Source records
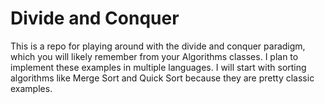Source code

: # Divide and Conquer
This is a repo for playing around with the divide and conquer paradigm, which you will likely remember from your Algorithms classes. I plan to implement these examples in multiple languages. I will start with sorting algorithms like Merge Sort and Quick Sort because they are pretty classic examples.
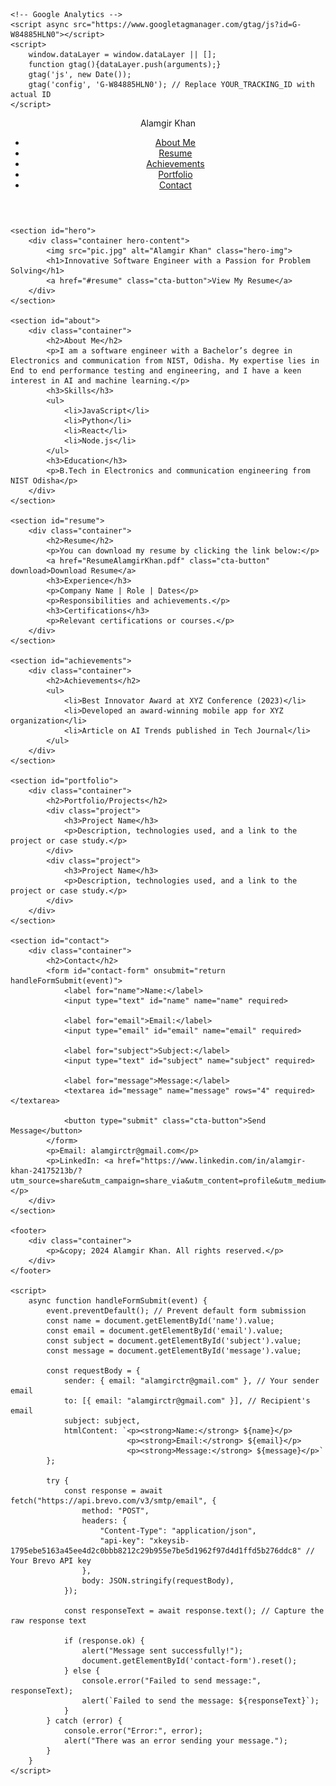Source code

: <!DOCTYPE html>
<html lang="en">
<head>
    <meta charset="UTF-8">
    <meta name="viewport" content="width=device-width, initial-scale=1.0">
    <title>Alamgir Khan - Software Engineer</title>
    <link rel="stylesheet" href="styles.css">
    <!-- Google Font -->
    <link href="https://fonts.googleapis.com/css2?family=Roboto:wght@400;700&display=swap" rel="stylesheet">

    <!-- Google Analytics -->
    <script async src="https://www.googletagmanager.com/gtag/js?id=G-W84885HLN0"></script>
    <script>
        window.dataLayer = window.dataLayer || [];
        function gtag(){dataLayer.push(arguments);}
        gtag('js', new Date());
        gtag('config', 'G-W84885HLN0'); // Replace YOUR_TRACKING_ID with actual ID
    </script>
</head>
<body>
    <header>
        <div class="container">
            <div class="logo">Alamgir Khan</div>
            <nav>
                <ul>
                    <li><a href="#about">About Me</a></li>
                    <li><a href="#resume">Resume</a></li>
                    <li><a href="#achievements">Achievements</a></li>
                    <li><a href="#portfolio">Portfolio</a></li>
                    <li><a href="#contact">Contact</a></li>
                </ul>
            </nav>
        </div>
    </header>

    <section id="hero">
        <div class="container hero-content">
            <img src="pic.jpg" alt="Alamgir Khan" class="hero-img">
            <h1>Innovative Software Engineer with a Passion for Problem Solving</h1>
            <a href="#resume" class="cta-button">View My Resume</a>
        </div>
    </section>

    <section id="about">
        <div class="container">
            <h2>About Me</h2>
            <p>I am a software engineer with a Bachelor’s degree in Electronics and communication from NIST, Odisha. My expertise lies in End to end performance testing and engineering, and I have a keen interest in AI and machine learning.</p>
            <h3>Skills</h3>
            <ul>
                <li>JavaScript</li>
                <li>Python</li>
                <li>React</li>
                <li>Node.js</li>
            </ul>
            <h3>Education</h3>
            <p>B.Tech in Electronics and communication engineering from NIST Odisha</p>
        </div>
    </section>

    <section id="resume">
        <div class="container">
            <h2>Resume</h2>
            <p>You can download my resume by clicking the link below:</p>
            <a href="ResumeAlamgirKhan.pdf" class="cta-button" download>Download Resume</a>
            <h3>Experience</h3>
            <p>Company Name | Role | Dates</p>
            <p>Responsibilities and achievements.</p>
            <h3>Certifications</h3>
            <p>Relevant certifications or courses.</p>
        </div>
    </section>

    <section id="achievements">
        <div class="container">
            <h2>Achievements</h2>
            <ul>
                <li>Best Innovator Award at XYZ Conference (2023)</li>
                <li>Developed an award-winning mobile app for XYZ organization</li>
                <li>Article on AI Trends published in Tech Journal</li>
            </ul>
        </div>
    </section>

    <section id="portfolio">
        <div class="container">
            <h2>Portfolio/Projects</h2>
            <div class="project">
                <h3>Project Name</h3>
                <p>Description, technologies used, and a link to the project or case study.</p>
            </div>
            <div class="project">
                <h3>Project Name</h3>
                <p>Description, technologies used, and a link to the project or case study.</p>
            </div>
        </div>
    </section>

    <section id="contact">
        <div class="container">
            <h2>Contact</h2>
            <form id="contact-form" onsubmit="return handleFormSubmit(event)">
                <label for="name">Name:</label>
                <input type="text" id="name" name="name" required>

                <label for="email">Email:</label>
                <input type="email" id="email" name="email" required>

                <label for="subject">Subject:</label>
                <input type="text" id="subject" name="subject" required>

                <label for="message">Message:</label>
                <textarea id="message" name="message" rows="4" required></textarea>

                <button type="submit" class="cta-button">Send Message</button>
            </form>
            <p>Email: alamgirctr@gmail.com</p>
            <p>LinkedIn: <a href="https://www.linkedin.com/in/alamgir-khan-24175213b/?utm_source=share&utm_campaign=share_via&utm_content=profile&utm_medium=ios_app">linkedin.com</a></p>
        </div>
    </section>

    <footer>
        <div class="container">
            <p>&copy; 2024 Alamgir Khan. All rights reserved.</p>
        </div>
    </footer>

    <script>
        async function handleFormSubmit(event) {
            event.preventDefault(); // Prevent default form submission
            const name = document.getElementById('name').value;
            const email = document.getElementById('email').value;
            const subject = document.getElementById('subject').value;
            const message = document.getElementById('message').value;

            const requestBody = {
                sender: { email: "alamgirctr@gmail.com" }, // Your sender email
                to: [{ email: "alamgirctr@gmail.com" }], // Recipient's email
                subject: subject,
                htmlContent: `<p><strong>Name:</strong> ${name}</p>
                              <p><strong>Email:</strong> ${email}</p>
                              <p><strong>Message:</strong> ${message}</p>`
            };

            try {
                const response = await fetch("https://api.brevo.com/v3/smtp/email", {
                    method: "POST",
                    headers: {
                        "Content-Type": "application/json",
                        "api-key": "xkeysib-1795ebe5163a45ee4d2c0bbb8212c29b955e7be5d1962f97d4d1ffd5b276ddc8" // Your Brevo API key
                    },
                    body: JSON.stringify(requestBody),
                });

                const responseText = await response.text(); // Capture the raw response text

                if (response.ok) {
                    alert("Message sent successfully!");
                    document.getElementById('contact-form').reset();
                } else {
                    console.error("Failed to send message:", responseText);
                    alert(`Failed to send the message: ${responseText}`);
                }
            } catch (error) {
                console.error("Error:", error);
                alert("There was an error sending your message.");
            }
        }
    </script>
</body>
</html>
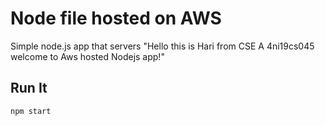 # Node file hosted on AWS

Simple node.js app that servers "Hello this is Hari from CSE A 4ni19cs045 welcome to Aws hosted  Nodejs app!"

## Run It

`npm start`
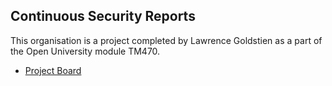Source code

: ## Continuous Security Reports

This organisation is a project completed by Lawrence Goldstien as a part of the Open University module TM470.

* [Project Board](https://github.com/orgs/continuous-security-reports/projects/1)
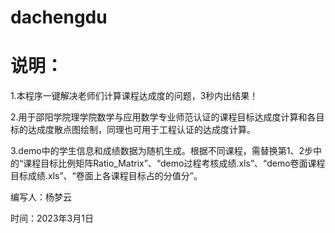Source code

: # dachengdu
# 说明：
1.本程序一键解决老师们计算课程达成度的问题，3秒内出结果！

2.用于邵阳学院理学院数学与应用数学专业师范认证的课程目标达成度计算和各目标的达成度散点图绘制，同理也可用于工程认证的达成度计算。

3.demo中的学生信息和成绩数据为随机生成。根据不同课程，需替换第1、2步中的“课程目标比例矩阵Ratio_Matrix”、“demo过程考核成绩.xls”、“demo卷面课程目标成绩.xls”、“卷面上各课程目标占的分值分”。

编写人：杨梦云

时间：2023年3月1日
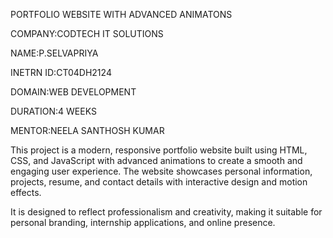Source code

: PORTFOLIO WEBSITE WITH ADVANCED ANIMATONS

COMPANY:CODTECH IT SOLUTIONS

NAME:P.SELVAPRIYA

INETRN ID:CT04DH2124

DOMAIN:WEB DEVELOPMENT

DURATION:4 WEEKS

MENTOR:NEELA SANTHOSH KUMAR

This project is a modern, responsive portfolio website built using HTML, CSS, and JavaScript with advanced animations to create a smooth and engaging user experience. The website showcases personal information, projects, resume, and contact details with interactive design and motion effects.

It is designed to reflect professionalism and creativity, making it suitable for personal branding, internship applications, and online presence.
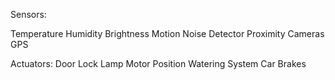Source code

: Sensors:

Temperature
Humidity
Brightness
Motion
Noise Detector
Proximity
Cameras
GPS

Actuators:
Door Lock
Lamp
Motor Position
Watering System
Car Brakes

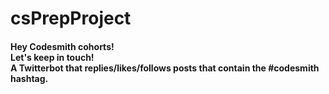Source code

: # csPrepProject
#### Hey Codesmith cohorts! <br>Let's keep in touch! <br>A Twitterbot that replies/likes/follows posts that contain the #codesmith hashtag.
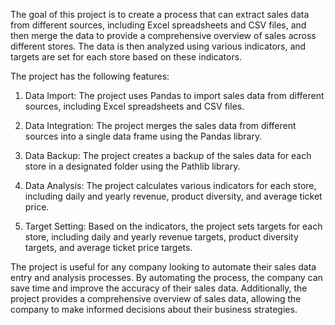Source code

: The goal of this project is to create a process that can extract sales data from different sources, including Excel spreadsheets and CSV files, and then merge the data to provide a comprehensive overview of sales across different stores. The data is then analyzed using various indicators, and targets are set for each store based on these indicators.

The project has the following features:

1. Data Import: The project uses Pandas to import sales data from different sources, including Excel spreadsheets and CSV files.

2. Data Integration: The project merges the sales data from different sources into a single data frame using the Pandas library.

3. Data Backup: The project creates a backup of the sales data for each store in a designated folder using the Pathlib library.

4. Data Analysis: The project calculates various indicators for each store, including daily and yearly revenue, product diversity, and average ticket price.

5. Target Setting: Based on the indicators, the project sets targets for each store, including daily and yearly revenue targets, product diversity targets, and average ticket price targets.

The project is useful for any company looking to automate their sales data entry and analysis processes. By automating the process, the company can save time and improve the accuracy of their sales data. Additionally, the project provides a comprehensive overview of sales data, allowing the company to make informed decisions about their business strategies.
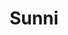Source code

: ---
layout: rig
title: Sunni
rig_image: /assets/rigs/sunni/sunni-01.png
rig_rotation_assets:
    - /assets/rigs/sunni/sunni-01.png
showcase_video: /assets/rigs/sunni/showcase/showcase.mp4
showcase_video_cover: /assets/rigs/sunni/showcase/cover.jpg
showcase_gifs:
    - /assets/rigs/sunni/showcase-gifs/SunniRig_01.gif
    - /assets/rigs/sunni/showcase-gifs/SunniRig_02.gif
---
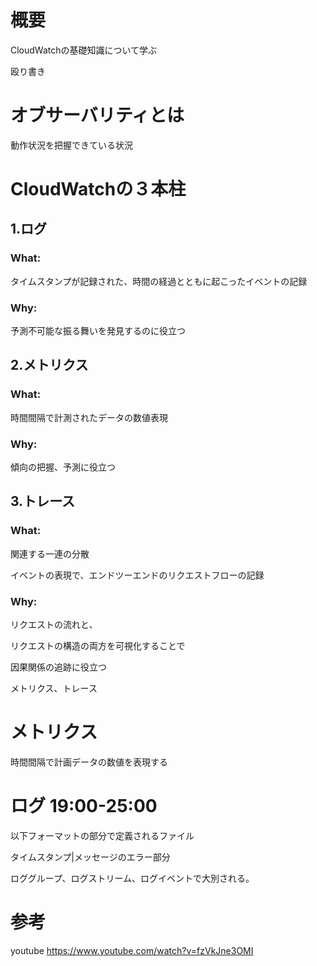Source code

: # 概要
CloudWatchの基礎知識について学ぶ

殴り書き

# オブサーバリティとは

動作状況を把握できている状況

# CloudWatchの３本柱

## 1.ログ

### What:
タイムスタンプが記録された、時間の経過とともに起こったイベントの記録

### Why:
予測不可能な振る舞いを発見するのに役立つ

## 2.メトリクス

### What:
時間間隔で計測されたデータの数値表現
### Why:
傾向の把握、予測に役立つ

## 3.トレース

### What:
関連する一連の分散

イベントの表現で、エンドツーエンドのリクエストフローの記録

### Why:
リクエストの流れと、

リクエストの構造の両方を可視化することで

因果関係の追跡に役立つ



メトリクス、トレース

# メトリクス

時間間隔で計画データの数値を表現する

# ログ 19:00-25:00

以下フォーマットの部分で定義されるファイル

タイムスタンプ|メッセージのエラー部分

ロググループ、ログストリーム、ログイベントで大別される。



# 参考
youtube
https://www.youtube.com/watch?v=fzVkJne3OMI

*Work to be completed:* Among the lines above, return each one holding the string "ticket".

*Response to this exercise:*
4. Data Analysis: The project calculates various indicators for each store, including daily and yearly revenue, product diversity, and average ticket price.
5. Target Setting: Based on the indicators, the project sets targets for each store, including daily and yearly revenue targets, product diversity targets, and average ticket price targets.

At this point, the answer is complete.